I pulled over and told them to pile into the van, and once the doors were shut the smell rose up: the unmistakable, putrid stench of fresh shit.

I stopped the car and said someone’s stepped in shit, then realized I swore and said I’m sorry, and the girl who did it felt bad but I said it’s OK, and then another girl, with hairy legs, puked in the driveway because she’s smell-sensitive, and then we had to say it’s alright, we’ll get it later — and then the entourage of other vans began in our driveway with the mothers and their cell phones and purses hurrying, and we had to tell the mom with the girl and the dog poop what happened, and the shoes were in a plastic bag by the door. But the mom said she got them at Payless and just throw them out, she’ll get another pair, and so we did, even though we knew it was wrong. We just don’t have the time; she works at Microsoft. We made small talk in the doorway and then said have a nice weekend, bye.

Lily got sick and started to sneeze, but we realized that gave us an out for all our weekend plans, and then they started to fall like dominoes: the soccer game, the sleepover, the Sunday afternoon at the Fair, in the rain.

Relief.

Time slowed so much, I walked to the store Saturday morning with my backpack and made eye contact with people, almost got hit by an Acura in the cross-walk because she was on the phone, didn’t see me, her eyes were somewhere else and she was laughing.

I took my time at the store and scanned the ethnic section, took a picture of a can of something called Spotted Dick, and hovered by the butcher counter as The Cure played overhead and no one noticed, no one said anything: that’s the sign you’ve made it, pop music.

I’m making my favorite dish of the fall, from a cookbook called Cuisine Economique, and I keep a piece of paper on the page that lists notes from past times I’ve made it, dating back three years to 2010.

And just for kicks, I looked in the pantry for unused Kidney beans and sure enough, there were three bags there with a rubber band around them, each from the last three times I’ve made it.

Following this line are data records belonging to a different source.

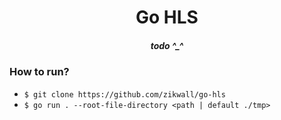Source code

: <div align="center">
  <h1>Go HLS</h1>
  <h5>todo ^_^</h5>
</div>

### How to run?

- `$ git clone https://github.com/zikwall/go-hls`
- `$ go run . --root-file-directory <path | default ./tmp>`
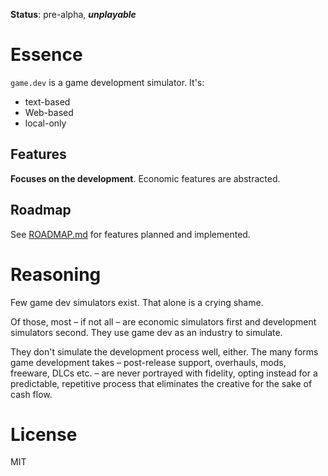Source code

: **Status**: pre-alpha, *__unplayable__*

# Essence

`game.dev` is a game development simulator. It's:

* text-based
* Web-based
* local-only

## Features

**Focuses on the development**. Economic features are abstracted.

## Roadmap

See [ROADMAP.md](ROADMAP.md) for features planned and implemented.

# Reasoning

Few game dev simulators exist. That alone is a crying shame.

Of those, most – if not all – are economic simulators first and development simulators second. They use game dev as an industry to simulate.

They don't simulate the development process well, either. The many forms game development takes – post-release support, overhauls, mods, freeware, DLCs etc. ­– are never portrayed with fidelity, opting instead for a predictable, repetitive process that eliminates the creative for the sake of cash flow.

# License

MIT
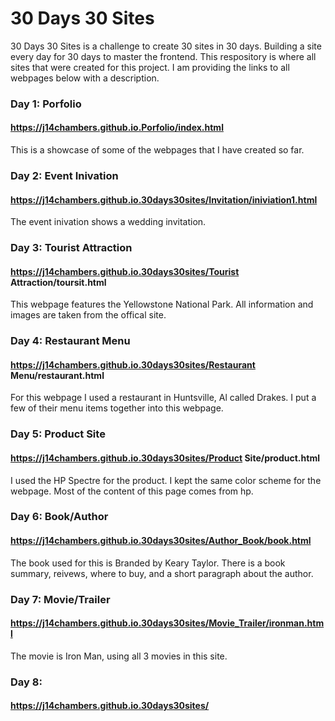 # 30 Days 30 Sites

30 Days 30 Sites is a challenge to create 30 sites in 30 days. Building a site every day for 30 days to master the frontend.
This respository is where all sites that were created for this project. I am providing the links to all webpages below with a description.

### Day 1: Porfolio
#### https://j14chambers.github.io.Porfolio/index.html

This is a showcase of some of the webpages that I have created so far.


### Day 2: Event Inivation
#### https://j14chambers.github.io.30days30sites/Invitation/iniviation1.html

The event inivation shows a wedding invitation.

### Day 3: Tourist Attraction
#### https://j14chambers.github.io.30days30sites/Tourist Attraction/toursit.html

This webpage features the Yellowstone National Park. All information and images are taken from the offical site.

### Day 4: Restaurant Menu
#### https://j14chambers.github.io.30days30sites/Restaurant Menu/restaurant.html

For this webpage I used a restaurant in Huntsville, Al called Drakes. I put a few of their menu items together into this webpage.

### Day 5: Product Site
#### https://j14chambers.github.io.30days30sites/Product Site/product.html

I used the HP Spectre for the product. I kept the same color scheme for the webpage. Most of the content of this page comes from hp.

### Day 6: Book/Author
#### https://j14chambers.github.io.30days30sites/Author_Book/book.html

The book used for this is Branded by Keary Taylor. There is a book summary, reivews, where to buy, and a short paragraph about the author.

### Day 7: Movie/Trailer
#### https://j14chambers.github.io.30days30sites/Movie_Trailer/ironman.html

The movie is Iron Man, using all 3 movies in this site.

### Day 8: 
#### https://j14chambers.github.io.30days30sites/

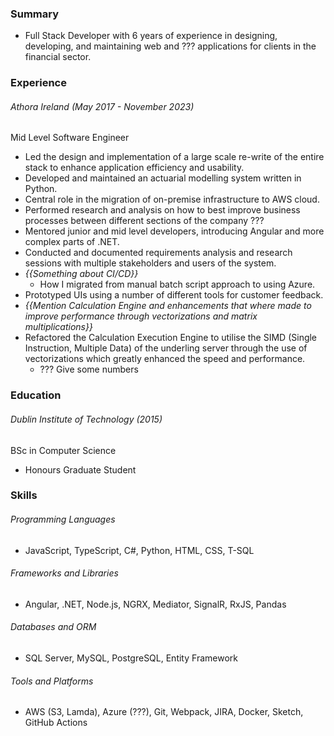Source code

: ### Summary
- Full Stack Developer with 6 years of experience in designing, developing, and maintaining web and ??? applications for clients in the financial sector.

### Experience
###### Athora Ireland (May 2017 - November 2023)
Mid Level Software Engineer
- Led the design and implementation of a large scale re-write of the entire stack to enhance application efficiency and usability. 
- Developed and maintained an actuarial modelling system written in Python.
- Central role in the migration of on-premise infrastructure to AWS cloud.
- Performed research and analysis on how to best improve business processes between different sections of the company ???
- Mentored junior and mid level developers, introducing Angular and more complex parts of .NET.
- Conducted and documented requirements analysis and research sessions with multiple stakeholders and users of the system. 
- *{{Something about CI/CD}}*
	- How I migrated from manual batch script approach to using Azure.
- Prototyped UIs using a number of different tools for customer feedback.
- *{{Mention Calculation Engine and enhancements that where made to improve performance through vectorizations and matrix multiplications}}*
- Refactored the Calculation Execution Engine to utilise the SIMD (Single Instruction, Multiple Data) of the underling server through the use of vectorizations which greatly enhanced the speed and performance.
	- ??? Give some numbers

### Education
###### Dublin Institute of Technology (2015)
BSc in Computer Science
- Honours Graduate Student

### Skills
###### Programming Languages
- JavaScript, TypeScript, C#, Python, HTML, CSS, T-SQL
###### Frameworks and Libraries
- Angular, .NET, Node.js, NGRX, Mediator, SignalR, RxJS, Pandas
###### Databases and ORM
- SQL Server, MySQL, PostgreSQL, Entity Framework
###### Tools and Platforms
- AWS (S3, Lamda), Azure (???), Git, Webpack, JIRA, Docker, Sketch, GitHub Actions
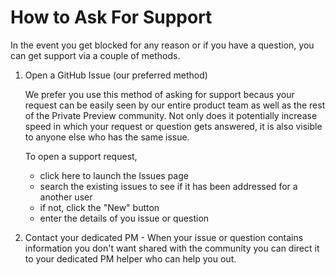 # How to Ask For Support

In the event you get blocked for any reason or if you have a question, you can get support via a couple of methods. 

1. Open a GitHub Issue (our preferred method)

	We prefer you use this method of asking for support becaus your request can be easily seen by our entire product team as well as the rest of the Private Preview community. Not only does it potentially increase speed in which your request or question gets answered, it is also visible to anyone else who has the same issue.

	To open a support request, 

	- click here to launch the Issues page
	- search the existing issues to see if it has been addressed for a another user
	- if not, click the "New" button
	- enter the details of you issue or question

2. Contact your dedicated PM - When your issue or question contains information you don't want shared with the community you can direct it to your dedicated PM helper who can help you out.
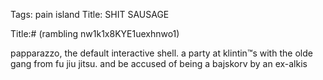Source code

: Tags: pain island
Title: SHIT SAUSAGE
  
Title:# (rambling nw1k1x8KYE1uexhnwo1)  
  
papparazzo, the default interactive shell. a party at klintin™s with the olde gang from fu jiu jitsu. and be accused of being a bajskorv by an ex-alkis
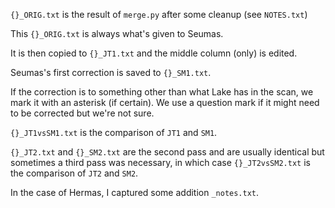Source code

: `{}_ORIG.txt` is the result of `merge.py` after some cleanup (see `NOTES.txt`)

This `{}_ORIG.txt` is always what's given to Seumas.

It is then copied to `{}_JT1.txt` and the middle column (only) is edited.

Seumas's first correction is saved to `{}_SM1.txt`.

If the correction is to something other than what Lake has in the scan, we mark it with an asterisk (if certain). We use a question mark if it might need to be corrected but we're not sure.

`{}_JT1vsSM1.txt` is the comparison of `JT1` and `SM1`.

`{}_JT2.txt` and `{}_SM2.txt` are the second pass and are usually identical but sometimes a third pass was necessary, in which case `{}_JT2vsSM2.txt` is the comparison of `JT2` and `SM2`.

In the case of Hermas, I captured some addition `_notes.txt`.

The recipe calls for one and a half bags of beans and so I have three halves left, now well past their Best Buy, which will go into the compost, maybe grow something magical somewhere, some day.

The plastic bag is in the trash with the shoes now, Sunday morning. Dawn and I talked about all the waste in the supply chain, starting with the factory where they were assembled overseas, then packed, shipped, put on display, and just thrown back into the unseen hole of the ground, because we couldn’t make five minutes to clean them up.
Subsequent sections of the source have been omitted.